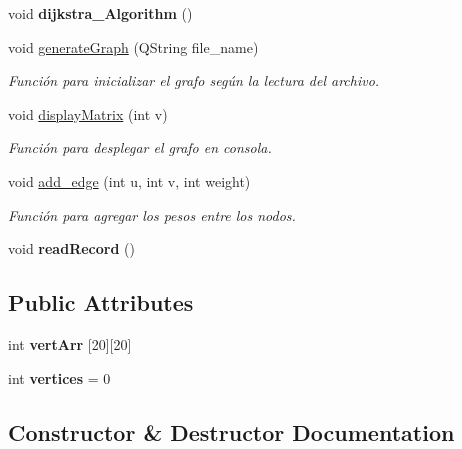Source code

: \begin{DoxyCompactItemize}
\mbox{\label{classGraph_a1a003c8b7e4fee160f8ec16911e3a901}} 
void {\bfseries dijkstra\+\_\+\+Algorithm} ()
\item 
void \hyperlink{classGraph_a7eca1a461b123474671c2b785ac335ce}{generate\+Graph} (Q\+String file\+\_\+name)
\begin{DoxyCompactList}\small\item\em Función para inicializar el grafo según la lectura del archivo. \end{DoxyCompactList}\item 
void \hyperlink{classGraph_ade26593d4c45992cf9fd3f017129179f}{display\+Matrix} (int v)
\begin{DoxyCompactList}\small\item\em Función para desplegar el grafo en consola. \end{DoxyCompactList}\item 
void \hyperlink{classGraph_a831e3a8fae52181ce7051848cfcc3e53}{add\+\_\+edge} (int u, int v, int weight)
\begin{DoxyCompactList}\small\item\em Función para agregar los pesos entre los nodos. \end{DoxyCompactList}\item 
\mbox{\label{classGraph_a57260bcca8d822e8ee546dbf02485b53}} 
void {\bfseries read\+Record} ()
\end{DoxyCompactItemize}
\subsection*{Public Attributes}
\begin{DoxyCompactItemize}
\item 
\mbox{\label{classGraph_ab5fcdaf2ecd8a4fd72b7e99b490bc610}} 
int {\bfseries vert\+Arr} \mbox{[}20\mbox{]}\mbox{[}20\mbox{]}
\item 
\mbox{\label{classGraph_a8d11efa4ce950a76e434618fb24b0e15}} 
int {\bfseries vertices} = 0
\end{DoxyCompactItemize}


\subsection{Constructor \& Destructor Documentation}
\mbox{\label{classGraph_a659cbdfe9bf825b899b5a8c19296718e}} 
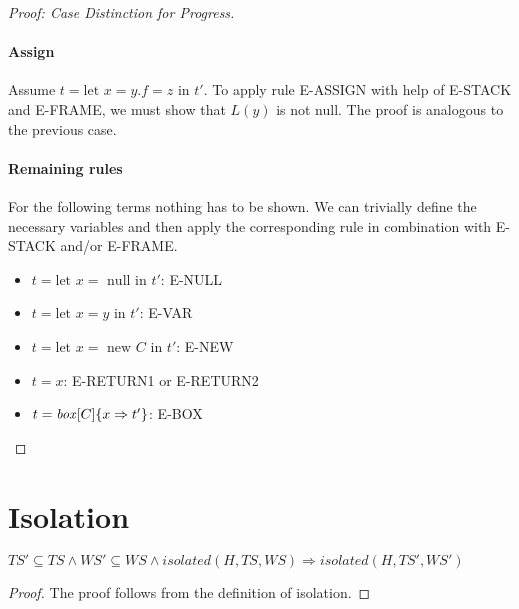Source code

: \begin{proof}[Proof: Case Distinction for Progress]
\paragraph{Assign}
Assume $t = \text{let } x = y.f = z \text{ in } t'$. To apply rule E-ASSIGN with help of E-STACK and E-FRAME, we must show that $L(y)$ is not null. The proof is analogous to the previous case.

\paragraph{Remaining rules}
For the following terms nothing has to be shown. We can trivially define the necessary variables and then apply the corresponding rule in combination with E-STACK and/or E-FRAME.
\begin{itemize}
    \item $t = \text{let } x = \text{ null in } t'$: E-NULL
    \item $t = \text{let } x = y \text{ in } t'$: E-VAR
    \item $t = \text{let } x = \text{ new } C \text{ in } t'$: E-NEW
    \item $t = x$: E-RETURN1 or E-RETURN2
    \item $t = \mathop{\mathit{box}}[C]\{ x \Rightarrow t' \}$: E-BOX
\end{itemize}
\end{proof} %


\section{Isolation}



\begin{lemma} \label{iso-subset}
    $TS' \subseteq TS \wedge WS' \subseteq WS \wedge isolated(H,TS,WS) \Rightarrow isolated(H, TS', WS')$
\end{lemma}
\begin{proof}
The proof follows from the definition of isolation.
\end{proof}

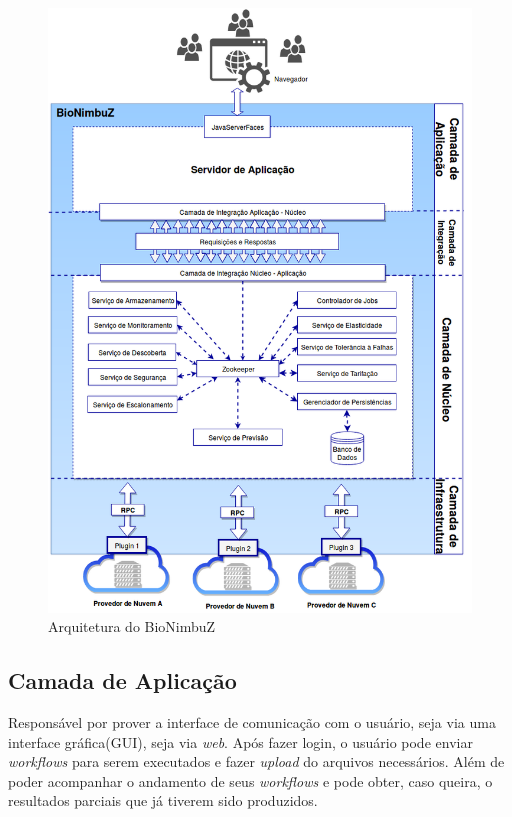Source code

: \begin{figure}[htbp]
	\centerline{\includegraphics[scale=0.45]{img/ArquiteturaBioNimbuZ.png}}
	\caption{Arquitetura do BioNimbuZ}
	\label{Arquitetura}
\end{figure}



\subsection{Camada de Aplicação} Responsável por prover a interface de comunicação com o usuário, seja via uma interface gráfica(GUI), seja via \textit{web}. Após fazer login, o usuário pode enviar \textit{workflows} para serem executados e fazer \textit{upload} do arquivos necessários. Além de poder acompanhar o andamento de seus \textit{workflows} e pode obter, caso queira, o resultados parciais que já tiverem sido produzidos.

■ Work instructions: In your copy, include every record word for word but no pictures.

■ Solved problem:
Source code

: \begin{DoxyCompactItemize}
\mbox{\label{classGraph_a1a003c8b7e4fee160f8ec16911e3a901}} 
void {\bfseries dijkstra\+\_\+\+Algorithm} ()
\item 
void \hyperlink{classGraph_a7eca1a461b123474671c2b785ac335ce}{generate\+Graph} (Q\+String file\+\_\+name)
\begin{DoxyCompactList}\small\item\em Función para inicializar el grafo según la lectura del archivo. \end{DoxyCompactList}\item 
void \hyperlink{classGraph_ade26593d4c45992cf9fd3f017129179f}{display\+Matrix} (int v)
\begin{DoxyCompactList}\small\item\em Función para desplegar el grafo en consola. \end{DoxyCompactList}\item 
void \hyperlink{classGraph_a831e3a8fae52181ce7051848cfcc3e53}{add\+\_\+edge} (int u, int v, int weight)
\begin{DoxyCompactList}\small\item\em Función para agregar los pesos entre los nodos. \end{DoxyCompactList}\item 
\mbox{\label{classGraph_a57260bcca8d822e8ee546dbf02485b53}} 
void {\bfseries read\+Record} ()
\end{DoxyCompactItemize}
\subsection*{Public Attributes}
\begin{DoxyCompactItemize}
\item 
\mbox{\label{classGraph_ab5fcdaf2ecd8a4fd72b7e99b490bc610}} 
int {\bfseries vert\+Arr} \mbox{[}20\mbox{]}\mbox{[}20\mbox{]}
\item 
\mbox{\label{classGraph_a8d11efa4ce950a76e434618fb24b0e15}} 
int {\bfseries vertices} = 0
\end{DoxyCompactItemize}


\subsection{Constructor \& Destructor Documentation}
\mbox{\label{classGraph_a659cbdfe9bf825b899b5a8c19296718e}} 
Source code

: \begin{proof}[Proof: Case Distinction for Progress]
\paragraph{Assign}
Assume $t = \text{let } x = y.f = z \text{ in } t'$. To apply rule E-ASSIGN with help of E-STACK and E-FRAME, we must show that $L(y)$ is not null. The proof is analogous to the previous case.

\paragraph{Remaining rules}
For the following terms nothing has to be shown. We can trivially define the necessary variables and then apply the corresponding rule in combination with E-STACK and/or E-FRAME.
\begin{itemize}
    \item $t = \text{let } x = \text{ null in } t'$: E-NULL
    \item $t = \text{let } x = y \text{ in } t'$: E-VAR
    \item $t = \text{let } x = \text{ new } C \text{ in } t'$: E-NEW
    \item $t = x$: E-RETURN1 or E-RETURN2
    \item $t = \mathop{\mathit{box}}[C]\{ x \Rightarrow t' \}$: E-BOX
\end{itemize}
\end{proof} %


\section{Isolation}



\begin{lemma} \label{iso-subset}
    $TS' \subseteq TS \wedge WS' \subseteq WS \wedge isolated(H,TS,WS) \Rightarrow isolated(H, TS', WS')$
\end{lemma}
\begin{proof}
The proof follows from the definition of isolation.
\end{proof}

Source code

: \begin{figure}[htbp]
	\centerline{\includegraphics[scale=0.45]{img/ArquiteturaBioNimbuZ.png}}
	\caption{Arquitetura do BioNimbuZ}
	\label{Arquitetura}
\end{figure}



\subsection{Camada de Aplicação} Responsável por prover a interface de comunicação com o usuário, seja via uma interface gráfica(GUI), seja via \textit{web}. Após fazer login, o usuário pode enviar \textit{workflows} para serem executados e fazer \textit{upload} do arquivos necessários. Além de poder acompanhar o andamento de seus \textit{workflows} e pode obter, caso queira, o resultados parciais que já tiverem sido produzidos.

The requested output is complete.